Exercise instructions —
Please work out how many lines in the data below hold the word "keyPath", and state only the number.

Dataset extract —

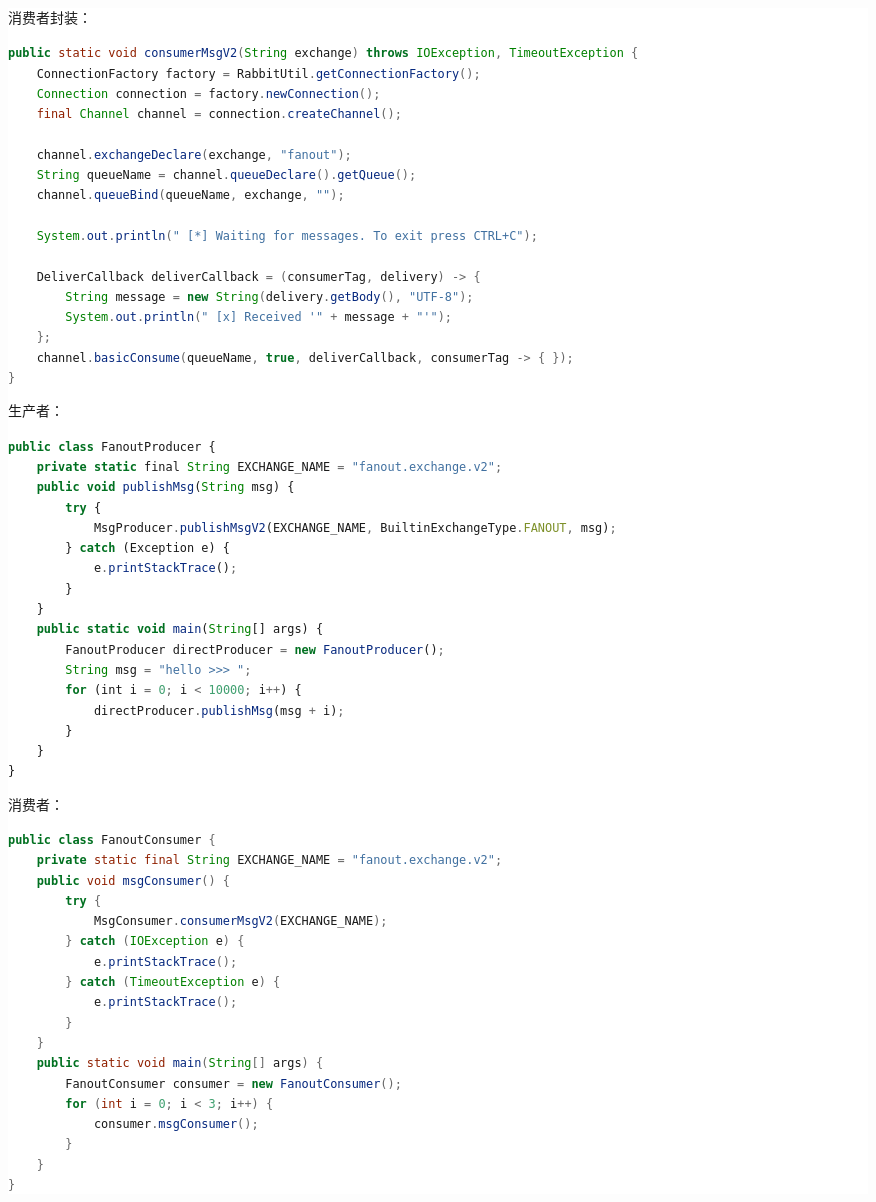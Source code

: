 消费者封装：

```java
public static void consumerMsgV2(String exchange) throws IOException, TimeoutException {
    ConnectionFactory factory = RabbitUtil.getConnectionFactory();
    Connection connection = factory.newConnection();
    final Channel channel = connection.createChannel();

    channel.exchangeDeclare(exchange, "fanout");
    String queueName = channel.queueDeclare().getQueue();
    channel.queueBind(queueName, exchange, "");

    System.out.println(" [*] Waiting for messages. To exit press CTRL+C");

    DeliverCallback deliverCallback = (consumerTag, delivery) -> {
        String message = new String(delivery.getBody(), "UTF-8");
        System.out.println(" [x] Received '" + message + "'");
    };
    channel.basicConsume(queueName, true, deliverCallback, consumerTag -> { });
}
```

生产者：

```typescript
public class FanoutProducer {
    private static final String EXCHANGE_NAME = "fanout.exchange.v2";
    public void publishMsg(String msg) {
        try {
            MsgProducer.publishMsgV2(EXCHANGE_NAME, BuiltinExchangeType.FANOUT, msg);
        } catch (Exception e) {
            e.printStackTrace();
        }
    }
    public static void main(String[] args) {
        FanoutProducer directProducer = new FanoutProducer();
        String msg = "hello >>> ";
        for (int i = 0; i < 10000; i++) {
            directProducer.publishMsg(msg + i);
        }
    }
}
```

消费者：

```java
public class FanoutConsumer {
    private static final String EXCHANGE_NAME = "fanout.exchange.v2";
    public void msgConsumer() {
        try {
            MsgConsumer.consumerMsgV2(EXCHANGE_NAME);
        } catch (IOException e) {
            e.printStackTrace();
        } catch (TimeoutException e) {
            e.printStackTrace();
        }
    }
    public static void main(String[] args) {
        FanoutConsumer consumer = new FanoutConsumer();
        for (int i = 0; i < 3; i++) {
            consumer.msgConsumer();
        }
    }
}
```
==
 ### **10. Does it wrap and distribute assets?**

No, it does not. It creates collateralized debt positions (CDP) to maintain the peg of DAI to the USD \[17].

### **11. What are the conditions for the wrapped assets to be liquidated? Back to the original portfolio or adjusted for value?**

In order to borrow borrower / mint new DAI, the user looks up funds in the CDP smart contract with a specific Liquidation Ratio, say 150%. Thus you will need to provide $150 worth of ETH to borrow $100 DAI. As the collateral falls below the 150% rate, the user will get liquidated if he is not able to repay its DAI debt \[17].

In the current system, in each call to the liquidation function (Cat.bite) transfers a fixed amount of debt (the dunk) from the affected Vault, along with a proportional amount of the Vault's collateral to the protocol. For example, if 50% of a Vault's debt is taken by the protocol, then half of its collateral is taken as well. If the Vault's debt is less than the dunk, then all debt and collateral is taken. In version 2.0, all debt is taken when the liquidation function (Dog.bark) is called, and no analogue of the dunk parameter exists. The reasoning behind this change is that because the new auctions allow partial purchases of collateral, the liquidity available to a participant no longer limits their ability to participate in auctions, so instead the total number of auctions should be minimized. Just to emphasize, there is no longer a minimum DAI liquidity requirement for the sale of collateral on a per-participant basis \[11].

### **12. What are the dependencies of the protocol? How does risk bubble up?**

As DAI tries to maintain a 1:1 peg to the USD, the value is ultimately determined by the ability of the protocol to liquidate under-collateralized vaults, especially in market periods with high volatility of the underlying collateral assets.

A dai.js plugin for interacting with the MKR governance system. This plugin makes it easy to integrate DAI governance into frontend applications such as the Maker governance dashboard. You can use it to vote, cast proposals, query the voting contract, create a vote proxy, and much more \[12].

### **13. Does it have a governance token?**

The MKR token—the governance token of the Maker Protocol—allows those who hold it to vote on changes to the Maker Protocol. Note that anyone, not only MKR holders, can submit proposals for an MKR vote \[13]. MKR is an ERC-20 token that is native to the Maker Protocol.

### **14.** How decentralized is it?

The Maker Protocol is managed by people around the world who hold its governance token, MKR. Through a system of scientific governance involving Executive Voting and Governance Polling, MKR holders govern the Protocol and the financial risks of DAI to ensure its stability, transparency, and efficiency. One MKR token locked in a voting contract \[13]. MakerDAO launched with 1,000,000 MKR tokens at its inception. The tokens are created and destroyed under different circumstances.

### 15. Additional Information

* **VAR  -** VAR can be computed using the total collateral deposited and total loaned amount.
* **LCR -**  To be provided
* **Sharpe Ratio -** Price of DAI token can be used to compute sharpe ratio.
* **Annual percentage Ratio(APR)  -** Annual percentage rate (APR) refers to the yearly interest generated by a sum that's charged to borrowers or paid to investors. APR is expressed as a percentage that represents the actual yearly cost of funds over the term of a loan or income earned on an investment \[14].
--
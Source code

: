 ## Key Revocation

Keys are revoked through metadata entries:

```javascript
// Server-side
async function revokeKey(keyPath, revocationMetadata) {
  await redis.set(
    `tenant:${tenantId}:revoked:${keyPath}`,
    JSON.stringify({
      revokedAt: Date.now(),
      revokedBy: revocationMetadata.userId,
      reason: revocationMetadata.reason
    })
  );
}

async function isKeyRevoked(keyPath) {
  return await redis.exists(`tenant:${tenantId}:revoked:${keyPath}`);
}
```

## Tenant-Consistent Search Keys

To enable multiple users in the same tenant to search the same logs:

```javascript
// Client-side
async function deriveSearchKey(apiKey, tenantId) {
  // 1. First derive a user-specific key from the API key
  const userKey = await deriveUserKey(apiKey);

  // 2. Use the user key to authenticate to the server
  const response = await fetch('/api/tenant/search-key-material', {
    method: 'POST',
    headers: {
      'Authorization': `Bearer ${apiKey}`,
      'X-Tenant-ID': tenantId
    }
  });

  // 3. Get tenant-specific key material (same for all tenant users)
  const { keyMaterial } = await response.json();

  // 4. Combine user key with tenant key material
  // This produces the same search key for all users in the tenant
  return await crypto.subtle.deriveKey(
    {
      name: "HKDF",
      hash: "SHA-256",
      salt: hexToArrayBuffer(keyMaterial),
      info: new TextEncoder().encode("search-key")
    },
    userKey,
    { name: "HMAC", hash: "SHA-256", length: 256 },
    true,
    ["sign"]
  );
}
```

Solution for this task —
4